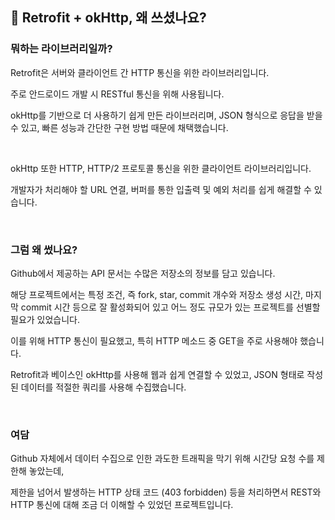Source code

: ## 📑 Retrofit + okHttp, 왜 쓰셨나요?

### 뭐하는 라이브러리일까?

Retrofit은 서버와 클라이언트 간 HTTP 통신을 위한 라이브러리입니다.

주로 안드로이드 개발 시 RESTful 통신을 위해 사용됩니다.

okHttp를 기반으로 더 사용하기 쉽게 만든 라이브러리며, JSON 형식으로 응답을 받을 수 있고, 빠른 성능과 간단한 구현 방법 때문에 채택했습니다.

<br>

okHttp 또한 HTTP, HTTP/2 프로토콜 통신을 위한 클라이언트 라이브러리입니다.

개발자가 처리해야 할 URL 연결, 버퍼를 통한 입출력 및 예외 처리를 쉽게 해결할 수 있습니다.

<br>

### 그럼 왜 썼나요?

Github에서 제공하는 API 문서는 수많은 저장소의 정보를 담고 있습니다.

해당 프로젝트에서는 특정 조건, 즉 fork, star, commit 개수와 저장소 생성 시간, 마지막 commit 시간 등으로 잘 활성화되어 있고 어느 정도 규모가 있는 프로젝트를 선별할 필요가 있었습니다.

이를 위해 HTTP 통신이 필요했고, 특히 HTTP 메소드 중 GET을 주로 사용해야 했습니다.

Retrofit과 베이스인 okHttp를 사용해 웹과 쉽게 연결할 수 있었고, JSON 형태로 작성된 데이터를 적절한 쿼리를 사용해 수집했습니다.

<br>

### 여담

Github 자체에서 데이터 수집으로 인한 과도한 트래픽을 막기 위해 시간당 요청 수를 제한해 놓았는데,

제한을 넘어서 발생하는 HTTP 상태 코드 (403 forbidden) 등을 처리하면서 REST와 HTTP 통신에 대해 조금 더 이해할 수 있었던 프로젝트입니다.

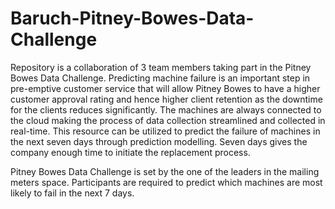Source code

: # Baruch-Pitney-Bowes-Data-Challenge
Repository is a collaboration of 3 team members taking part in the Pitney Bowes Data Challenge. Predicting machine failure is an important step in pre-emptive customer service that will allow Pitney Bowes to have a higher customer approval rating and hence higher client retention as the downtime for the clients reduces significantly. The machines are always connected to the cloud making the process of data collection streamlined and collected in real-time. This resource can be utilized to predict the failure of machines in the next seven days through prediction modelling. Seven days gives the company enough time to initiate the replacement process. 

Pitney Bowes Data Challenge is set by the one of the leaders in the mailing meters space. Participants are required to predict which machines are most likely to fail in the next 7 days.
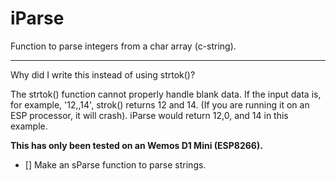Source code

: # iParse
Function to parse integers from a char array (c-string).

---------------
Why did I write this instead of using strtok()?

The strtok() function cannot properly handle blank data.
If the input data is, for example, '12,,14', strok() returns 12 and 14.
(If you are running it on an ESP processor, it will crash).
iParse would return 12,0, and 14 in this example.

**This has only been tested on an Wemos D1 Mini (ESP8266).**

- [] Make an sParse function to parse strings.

----------------------------------------

Exercise
Spot every line in the entries that includes the word "JSON", and copy each one out.

Answer to this problem
okHttp를 기반으로 더 사용하기 쉽게 만든 라이브러리며, JSON 형식으로 응답을 받을 수 있고, 빠른 성능과 간단한 구현 방법 때문에 채택했습니다.
Retrofit과 베이스인 okHttp를 사용해 웹과 쉽게 연결할 수 있었고, JSON 형태로 작성된 데이터를 적절한 쿼리를 사용해 수집했습니다.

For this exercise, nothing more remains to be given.